We are building a bidirectional bridge between CNIO’s discoveries and patient care, turning mechanistic insights into clinically testable strategies and high-quality datasets that improve cancer outcomes.
Miguel Angel Quintela
The Clinical Research Programme aims to accelerate the translation of CNIO’s preclinical discoveries into benefits for patients. To this end, the Programme operates through five CNIO laboratories that are linked to tertiary hospitals via dedicated collaboration agreements.

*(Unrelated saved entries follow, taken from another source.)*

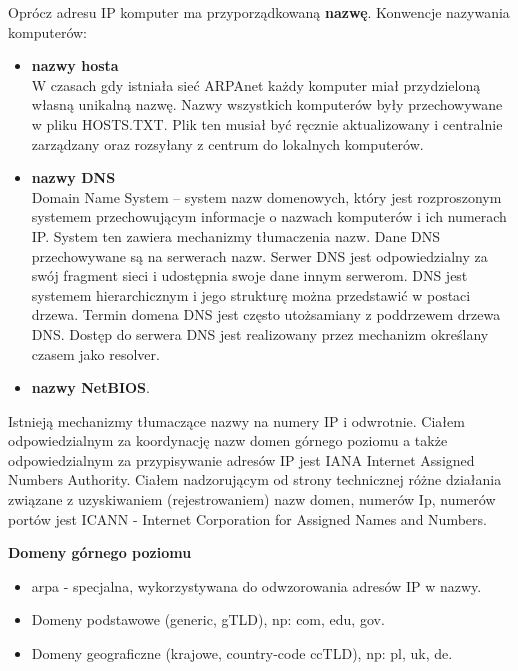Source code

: \documentclass[../main.tex]{subfiles}
\begin{document}
    Oprócz adresu IP komputer ma
    przyporządkowaną \textbf{nazwę}. Konwencje nazywania komputerów:
    \begin{itemize}
        \item \textbf{nazwy hosta}\\
        W czasach gdy istniała sieć ARPAnet każdy komputer miał przydzieloną własną
        unikalną nazwę. Nazwy wszystkich komputerów były przechowywane w pliku HOSTS.TXT.
        Plik ten musiał być ręcznie aktualizowany i centralnie zarządzany oraz rozsyłany z centrum
        do lokalnych komputerów.
        \item \textbf{nazwy DNS}\\
        Domain Name System – system nazw domenowych, który jest rozproszonym systemem
        przechowującym informacje o nazwach komputerów i ich numerach IP. System ten zawiera
        mechanizmy tłumaczenia nazw. Dane DNS przechowywane są na serwerach nazw. Serwer DNS jest
        odpowiedzialny za swój fragment sieci i udostępnia swoje dane innym serwerom. DNS jest systemem hierarchicznym i jego strukturę można przedstawić w
        postaci drzewa. Termin domena DNS jest często utożsamiany z poddrzewem drzewa DNS. Dostęp do serwera DNS jest realizowany przez mechanizm określany czasem jako resolver.

        \item \textbf{nazwy NetBIOS}.

    \end{itemize}

    Istnieją mechanizmy tłumaczące nazwy na numery IP i odwrotnie.
    Ciałem odpowiedzialnym za koordynację nazw domen górnego poziomu a także
    odpowiedzialnym za przypisywanie adresów IP jest IANA Internet Assigned Numbers
    Authority.
    Ciałem nadzorującym od strony technicznej różne działania związane z uzyskiwaniem
    (rejestrowaniem) nazw domen, numerów Ip, numerów portów jest ICANN - Internet
    Corporation for Assigned Names and Numbers.

    \textbf{Domeny górnego poziomu}
    \begin{itemize}
        \item arpa - specjalna, wykorzystywana do odwzorowania adresów IP w nazwy.
        \item Domeny podstawowe (generic, gTLD), np: com, edu, gov.
        \item Domeny geograficzne (krajowe, country-code ccTLD), np: pl, uk, de.
    \end{itemize}
\end{document}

The Programme currently maintains partnerships with the following hospitals: Hospital 12 de Octubre (Dr Luis Paz-Ares, lung cancer; and Dr Joaquín Martínez-López, haematological malignancies); Hospital Universitario La Paz (Dr Antonio Pérez, paediatric oncology); Hospital del Mar (Professor Luis Álvarez-Vallina, advanced cellular immunotherapy, coordinated with clinical production and translational capacities); Hospital Universitario de La Princesa (Dr Miguel Quintela-Fandino, breast cancer).
Our strategic goals are to develop and clinically validate innovative therapeutic concepts (including engineered cellular immunotherapies), to uncover mechanisms of drug sensitivity and resistance, and to enable precision oncology through robust biomarkers, longitudinal sampling, and integrated clinical–omics datasets. Recent milestones include: the translation of dual-targeted STAb-T and CAR-STAb-T platforms into first-in-human phase I testing (Cancer Immunotherapy Unit); clinically actionable therapeutic strategies in small-cell lung cancer, including drug synergy and T-cell engager development (Lung Cancer Unit); promoter methylation of BCMA and GPRC5D as novel mechanisms of resistance to immunotherapy in multiple myeloma (Haematological Malignancies Unit); the establishment of high-definition, longitudinal breast cancer cohorts to enable integrated analyses and co-clinical validation (Breast Cancer Unit); and the advancement of innovative cellular immunotherapies for paediatric malignancies, with translation into early-phase academic clinical trials (Pediatric Onco-Hematology Unit).